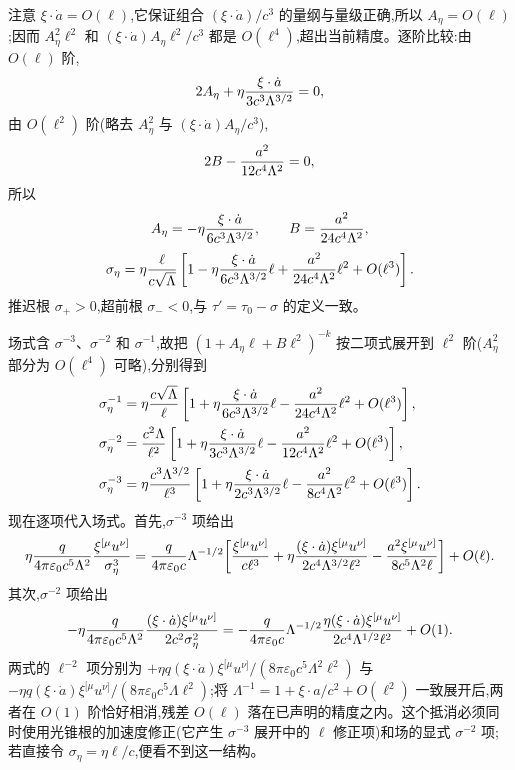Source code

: 注意 $\xi\cdot\dot a=O(\ell)$,它保证组合 $(\xi\cdot\dot a)/c^3$ 的量纲与量级正确,所以 $A_\eta=O(\ell)$;因而 $A_\eta^2\ell^2$ 和 $(\xi\cdot\dot a)A_\eta\ell^2/c^3$ 都是 $O(\ell^4)$,超出当前精度。逐阶比较:由 $O(\ell)$ 阶,
\begin{equation*}
 2A_\eta+\eta{\xi\cdot\dot a\over3c^3\Lambda^{3/2}}=0,
\end{equation*}
由 $O(\ell^2)$ 阶(略去 $A_\eta^2$ 与 $(\xi\cdot\dot a)A_\eta/c^3$),
\begin{equation*}
 2B-{a^2\over12c^4\Lambda^2}=0,
\end{equation*}
所以
\begin{equation*}
 A_\eta=-\eta{\xi\cdot\dot a\over6c^3\Lambda^{3/2}},
 \qquad
 B={a^2\over24c^4\Lambda^2},
\end{equation*}
\begin{equation*}
 \sigma_\eta
 =\eta{\ell\over c\sqrt{\Lambda}}
 \left[
 1-\eta{\xi\cdot\dot a\over6c^3\Lambda^{3/2}}\ell
 +{a^2\over24c^4\Lambda^2}\ell^2
 +O(\ell^3)
 \right].
\end{equation*}
推迟根 $\sigma_{+}>0$,超前根 $\sigma_{-}<0$,与 $\tau'=\tau_0-\sigma$ 的定义一致。

场式含 $\sigma^{-3}$、$\sigma^{-2}$ 和 $\sigma^{-1}$,故把 $(1+A_\eta\ell+B\ell^2)^{-k}$ 按二项式展开到 $\ell^2$ 阶($A_\eta^2$ 部分为 $O(\ell^4)$ 可略),分别得到
\begin{align*}
 \sigma_\eta^{-1}
 &=\eta{c\sqrt{\Lambda}\over\ell}
 \left[
 1+\eta{\xi\cdot\dot a\over6c^3\Lambda^{3/2}}\ell
 -{a^2\over24c^4\Lambda^2}\ell^2
 +O(\ell^3)
 \right],\\
 \sigma_\eta^{-2}
 &={c^2\Lambda\over\ell^2}
 \left[
 1+\eta{\xi\cdot\dot a\over3c^3\Lambda^{3/2}}\ell
 -{a^2\over12c^4\Lambda^2}\ell^2
 +O(\ell^3)
 \right],\\
 \sigma_\eta^{-3}
 &=\eta{c^3\Lambda^{3/2}\over\ell^3}
 \left[
 1+\eta{\xi\cdot\dot a\over2c^3\Lambda^{3/2}}\ell
 -{a^2\over8c^4\Lambda^2}\ell^2
 +O(\ell^3)
 \right].
\end{align*}
现在逐项代入场式。首先,$\sigma^{-3}$ 项给出
\begin{align*}
 \eta{q\over4\pi\varepsilon_0c^5\Lambda^2}
 {\xi^{[\mu}u^{\nu]}\over\sigma_\eta^3}
 ={q\over4\pi\varepsilon_0c}
 \Lambda^{-1/2}\bigg[
 {\xi^{[\mu}u^{\nu]}\over c\ell^3}
 +\eta{(\xi\cdot\dot a)\xi^{[\mu}u^{\nu]}\over2c^4\Lambda^{3/2}\ell^2}
 -{a^2\xi^{[\mu}u^{\nu]}\over8c^5\Lambda^2\ell}
 \bigg]+O(\ell).
\end{align*}
其次,$\sigma^{-2}$ 项给出
\begin{equation*}
 -\eta{q\over4\pi\varepsilon_0c^5\Lambda^2}
 {(\xi\cdot\dot a)\xi^{[\mu}u^{\nu]}\over2c^2\sigma_\eta^2}
 =-{q\over4\pi\varepsilon_0c}
 \Lambda^{-1/2}
 {\eta(\xi\cdot\dot a)\xi^{[\mu}u^{\nu]}\over2c^4\Lambda^{1/2}\ell^2}
 +O(1).
\end{equation*}
两式的 $\ell^{-2}$ 项分别为 $+\eta q(\xi\cdot\dot a)\xi^{[\mu}u^{\nu]}/(8\pi\varepsilon_0c^5\Lambda^2\ell^2)$ 与 $-\eta q(\xi\cdot\dot a)\xi^{[\mu}u^{\nu]}/(8\pi\varepsilon_0c^5\Lambda\ell^2)$;将 $\Lambda^{-1}=1+\xi\cdot a/c^2+O(\ell^2)$ 一致展开后,两者在 $O(1)$ 阶恰好相消,残差 $O(\ell)$ 落在已声明的精度之内。这个抵消必须同时使用光锥根的加速度修正(它产生 $\sigma^{-3}$ 展开中的 $\ell$ 修正项)和场的显式 $\sigma^{-2}$ 项;若直接令 $\sigma_\eta=\eta\ell/c$,便看不到这一结构。

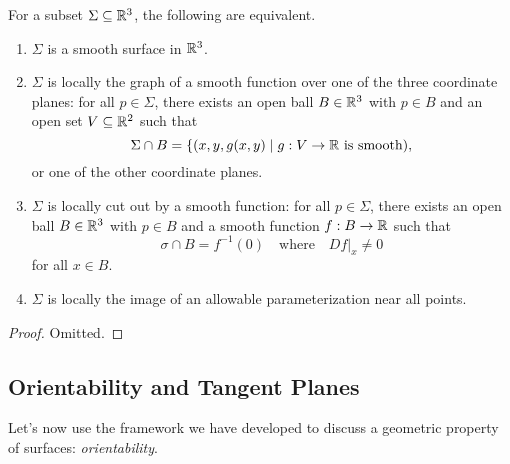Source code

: \documentclass[a4paper]{article}
\begin{document}
\begin{theorem}
    For a subset $\Sigma \subseteq \mathbb{R}^3$, the following are equivalent.
    \begin{enumerate}[label=(\roman*)]
        \item $\Sigma$ is a smooth surface in $\mathbb{R}^3$.
        \item $\Sigma$ is locally the graph of a smooth function over one of the three coordinate planes: for all $p \in \Sigma$, there exists an open ball $B \in \mathbb{R}^3$ with $p \in B$ and an open set $V \subseteq \mathbb{R}^2$ such that
        $$
        \Sigma \cap B = \{(x, y, g(x, y) \mid g : V \rightarrow \mathbb{R} \text{ is smooth}),
        $$
        or one of the other coordinate planes.
    \item $\Sigma$ is locally cut out by a smooth function: for all $p \in \Sigma$, there exists an open ball $B \in \mathbb{R}^3$ with $p \in B$ and a smooth function $f:B \rightarrow \mathbb{R}$ such that
    $$
        \sigma \cap B = f^{-1}(0) \quad \text{where} \quad \left.Df\right|_x \neq 0
    $$
    for all $x \in B$.
    \item $\Sigma$ is locally the image of an allowable parameterization near all points.
    \end{enumerate}
\end{theorem}
\begin{proof}
    Omitted.
\end{proof}


\subsection{Orientability and Tangent Planes}

Let's now use the framework we have developed to discuss a geometric property of surfaces: \emph{orientability}.
\end{document}
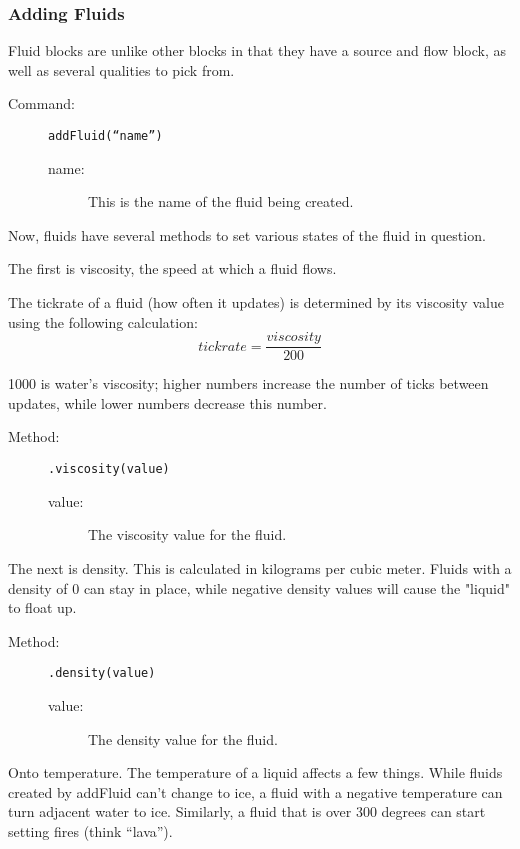\documentclass[letterpaper,titlepage,12pt]{article}
\begin{document}
\subsubsection{Adding Fluids}

Fluid blocks are unlike other blocks in that they have a source and flow block, as well as several qualities to pick from.

\begin{description}
\item[Command:] \texttt{addFluid(``name'')}
\begin{description}
\item [name:] This is the name of the fluid being created.
\end{description}
\end{description}

Now, fluids have several methods to set various states of the fluid in question.  

The first is viscosity, the speed at which a fluid flows.  

The tickrate of a fluid (how often it updates) is determined by its viscosity value using the following calculation: $$tickrate = \frac{viscosity}{200}$$

1000 is water's viscosity; higher numbers increase the number of ticks between updates, while lower numbers decrease this number.

\begin{description}
\item[Method:] \texttt{.viscosity(value)}
\begin{description}
\item [value:] The viscosity value for the fluid.
\end{description}
\end{description}

The next is density.  This is calculated in kilograms per cubic meter.  Fluids with a density of 0 can stay in place, while negative density values will cause the "liquid" to float up.

\begin{description}
\item[Method:] \texttt{.density(value)}
\begin{description}
\item [value:] The density value for the fluid.
\end{description}
\end{description}

Onto temperature.  The temperature of a liquid affects a few things.  While fluids created by addFluid can't change to ice, a fluid with a negative temperature can turn adjacent water to ice.  Similarly, a fluid that is over 300 degrees can start setting fires (think ``lava'').
\end{document}
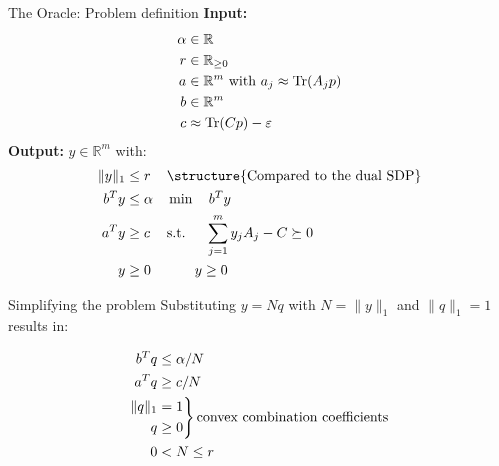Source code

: \begin{frame}{The Oracle: Problem definition}
\textbf{Input: }
\begin{align*}
\alpha&\in\mathbb{R}\\
r&\in \mathbb{R}_{\geq 0}\\
a&\in \mathbb{R}^m \text{ with } a_j\approx \operatorname{Tr}(A_j p)\\
b&\in \mathbb{R}^m\\
c&\approx \operatorname{Tr}(Cp)-\varepsilon
\end{align*}
\textbf{Output: } $y\in \mathbb{R}^m$ with:
\begin{align*}
\|y\|_1&\leq r && \text{\structure{Compared to the dual SDP}}\\
b^T y&\leq \alpha&&\min \quad b^T y\\
a^T y&\geq c&&\text{s.t. } \quad \sum_{j=1}^m y_j A_j - C\succeq 0\\
y&\geq 0 && \qquad y\geq 0
\end{align*}

\end{frame}

\begin{frame}{Simplifying the problem}
Substituting $y=Nq$ with $N=\|y\|_1$ and $\|q\|_1=1$ results in:

\begin{equation*}
 \begin{split}
  b^T q&\leq \alpha/N\\
  a^T q&\geq c/N\\
  \begin{aligned}
   \|q\|_1\\
   q
  \end{aligned}
  &
  \begin{rcases*}
   =1\\
   \geq 0
  \end{rcases*} \text{convex combination coefficients}  \\
  0&<N\leq r
 \end{split}
\end{equation*}
\end{frame}

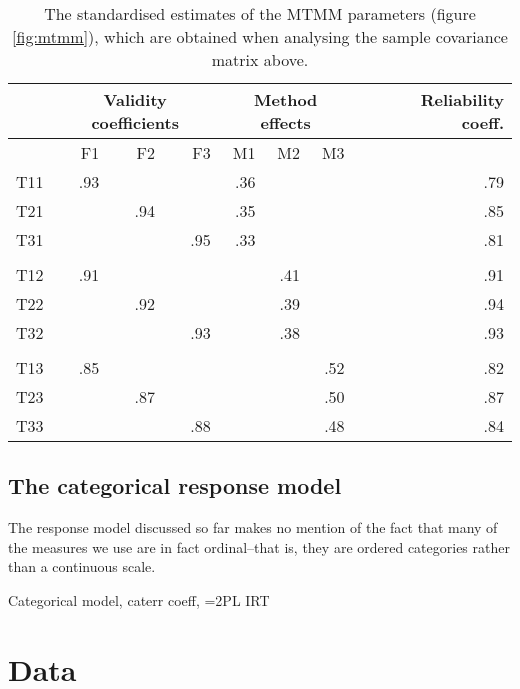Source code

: \documentclass[a4paper,12pt]{article}
\begin{document}
\begin{table}\centering\caption{The standardised estimates of the MTMM parameters (figure \ref{fig:mtmm}), which are obtained when analysing the sample covariance matrix above.\label{tab:mtmm_results}}
\begin{tabular}{lrrrrrrrr}\hline
 &   \multicolumn{3}{c}{Validity coefficients} & \multicolumn{3}{c}{Method effects} &  & Reliability coeff.\\ 
 \hline
    & F1 & F2 & F3 & M1 & M2 & M3 \\ 
T11   & .93 &  &  & .36 &  &  &  & .79 \\ 
T21   &  & .94 &  & .35 &  &  &  & .85 \\ 
T31   &  &  & .95 & .33 &  &  &  & .81 \\ 
 \\ 
T12   & .91 &  &  &  & .41 &  &  & .91 \\ 
T22   &  & .92 &  &  & .39 &  &  & .94     \\ 
T32   &  &  & .93 &  & .38 &  &  & .93 \\ 
 \\ 
T13   & .85 &  &  &  &  & .52 &  & .82 \\ 
T23   &  & .87 &  &  &  & .50 &  & .87\\ 
T33   &  &  & .88 &  &  & .48 &  & .84  \\
\hline
\end{tabular}
\end{table}

\subsection{The categorical response model}

The response model discussed so far makes no mention of the fact that many of the measures we use are in fact ordinal--that is, they are ordered categories rather than a continuous scale. 

Categorical model, caterr coeff, =2PL IRT 

\section{Data}
\end{document}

> **What you should do**:
What lines above contain "coordinate"? Copy them out.

> **Solution to this exercise**:
        \item $\Sigma$ is locally the graph of a smooth function over one of the three coordinate planes: for all $p \in \Sigma$, there exists an open ball $B \in \mathbb{R}^3$ with $p \in B$ and an open set $V \subseteq \mathbb{R}^2$ such that
        or one of the other coordinate planes.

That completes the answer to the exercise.